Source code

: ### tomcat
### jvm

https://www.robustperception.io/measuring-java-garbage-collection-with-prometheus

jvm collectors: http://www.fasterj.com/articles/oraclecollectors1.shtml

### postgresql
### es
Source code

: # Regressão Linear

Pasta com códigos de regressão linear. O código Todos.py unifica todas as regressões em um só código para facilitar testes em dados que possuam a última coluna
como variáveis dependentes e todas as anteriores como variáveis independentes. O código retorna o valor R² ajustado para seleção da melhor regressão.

═══

** Aim of the task **
Word for word, transcribe all of the records.

** Task output **
Source code

: ### tomcat
### jvm

https://www.robustperception.io/measuring-java-garbage-collection-with-prometheus

jvm collectors: http://www.fasterj.com/articles/oraclecollectors1.shtml

### postgresql
### es
Source code

: # Regressão Linear

Pasta com códigos de regressão linear. O código Todos.py unifica todas as regressões em um só código para facilitar testes em dados que possuam a última coluna
como variáveis dependentes e todas as anteriores como variáveis independentes. O código retorna o valor R² ajustado para seleção da melhor regressão.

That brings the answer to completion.